SpaceX IPO Debuts at $135 at a $1.75 Trillion Valuation on June 12 — Where Could SPCX Trade in the First 90 Days?

Source Tradingkey

TradingKey - SpaceX (NASDAQ: SPCX) officially hit the market on June 12 with an IPO price of $135 a share. This marks the biggest IPO ever, raising $75 billion at a post-money valuation of $1.75 trillion, which dwarfs the previous $35.4 billion record set by Saudi Aramco in 2019. In the final days leading up to pricing, premarket traders in secondary markets had already been moving the stock between $129 and $137. The $135 opening price is the exact expectation the market was looking for.

Additionally, MSCI on June 9 announced that it would make SPCX eligible for early inclusion in large IPOs, so they will start adding it to their index on June 13 (T+1). This means from the second day of its listing, this IPO will have significant demand to flow into index funds. With an initial IPO of only 4% float, today's price discovery will be as much about how the markets function as it is about the merits of the company.

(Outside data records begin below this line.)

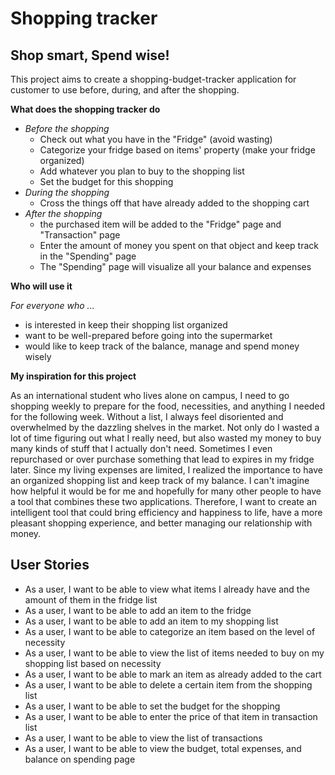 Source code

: # Shopping tracker

## Shop smart, Spend wise!


This project aims to create a shopping-budget-tracker application for customer to use 
before, during, and after the shopping.

**What does the shopping tracker do**
- *Before the shopping*
  - Check out what you have in the "Fridge" (avoid wasting)
  - Categorize your fridge based on items' property (make your fridge organized)
  - Add whatever you plan to buy to the shopping list
  - Set the budget for this shopping 
- *During the shopping*
  - Cross the things off that have already added to the shopping cart
- *After the shopping*
  - the purchased item will be added to the "Fridge" page and "Transaction" page 
  - Enter the amount of money you spent on that object and keep track in the "Spending" page
  - The "Spending" page will visualize all your balance and expenses

**Who will use it**

*For everyone who ...*
- is interested in keep their shopping list organized
- want to be well-prepared before going into the supermarket
- would like to keep track of the balance, manage and spend money wisely

**My inspiration for this project**

As an international student who lives alone on campus, I need to go shopping weekly to prepare for the food, necessities,
and anything I needed for the following week. Without a list, I always feel disoriented and overwhelmed by the dazzling 
shelves in the market. Not only do I wasted a lot of time figuring out what I really need, but also wasted my money to 
buy many kinds of stuff that I actually don't need. Sometimes I even repurchased or over purchase something that lead to 
expires in my fridge later. Since my living expenses are limited, I realized the importance to have an organized shopping 
list and keep track of my balance. I can't imagine how helpful it would be for me and hopefully for many other people to 
have a tool that combines these two applications. Therefore, I want to create an intelligent tool that could bring efficiency 
and happiness to life, have a more pleasant shopping experience, and better managing our relationship with money.


## User Stories
- As a user, I want to be able to view what items I already have and the amount of them in the fridge list
- As a user, I want to be able to add an item to the fridge
- As a user, I want to be able to add an item to my shopping list
- As a user, I want to be able to categorize an item based on the level of necessity 
- As a user, I want to be able to view the list of items needed to buy on my shopping list based on necessity
- As a user, I want to be able to mark an item as already added to the cart
- As a user, I want to be able to delete a certain item from the shopping list
- As a user, I want to be able to set the budget for the shopping  
- As a user, I want to be able to enter the price of that item in transaction list
- As a user, I want to be able to view the list of transactions
- As a user, I want to be able to view the budget, total expenses, and balance on spending page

What the S-1 Financials Actually Show

The S-1 that SpaceX filed with the SEC discloses the company consists of three segments, with very different unit economics:

Connectivity (Starlink) is the star of the show, generating $11.387 billion in 2025 revenue and $4.423 billion in 2025 operating profit, for an adjusted EBITDA margin of 63%: the only part of the business that is making a profit. Subscriber growth from 4.5 million at the start of 2025 to over 10.3 million by early 2026. There are three tiers of Starlink revenue:

  1. Consumer ($120/month): The typical consumer package.
  2. Enterprise/Maritime ($5,000+/month): The higher-end package for enterprises and maritime businesses.
  3. Government and Defense ($$$$): Undisclosed, but presumably much higher.

The company also disclosed that they serve customers in 164 countries.

Space (Falcon 9 launches, Starship development, Starshield) has also been in the black since 2025 after delivering approximately 130 Falcon 9 missions in 2025, at an average of $67 million to $97 million per mission, for a global commercial launch market share above 60%. Starship has spent over $15 billion through 2025 with multiple successful test flights to validate the program and move it toward commercial launches.

AI (xAI, Grok, X, data centers): The AI division of the company, including xAI, Grok, X and AI data centers, was a $3.201 billion revenue producer in 2025, but a $6.355 billion loss maker. SpaceX spent $12.7 billion in capex for AI in 2025, 61% of the total group capex in 2025 and 76% in Q1 2026.

Here is what SpaceX's S-1 shows for the aggregate of the three business segments: $18.674 billion revenue in 2025 for $6.584 billion adjusted EBITDA, $4.937 billion net loss. The loss since inception is $41.3 billion.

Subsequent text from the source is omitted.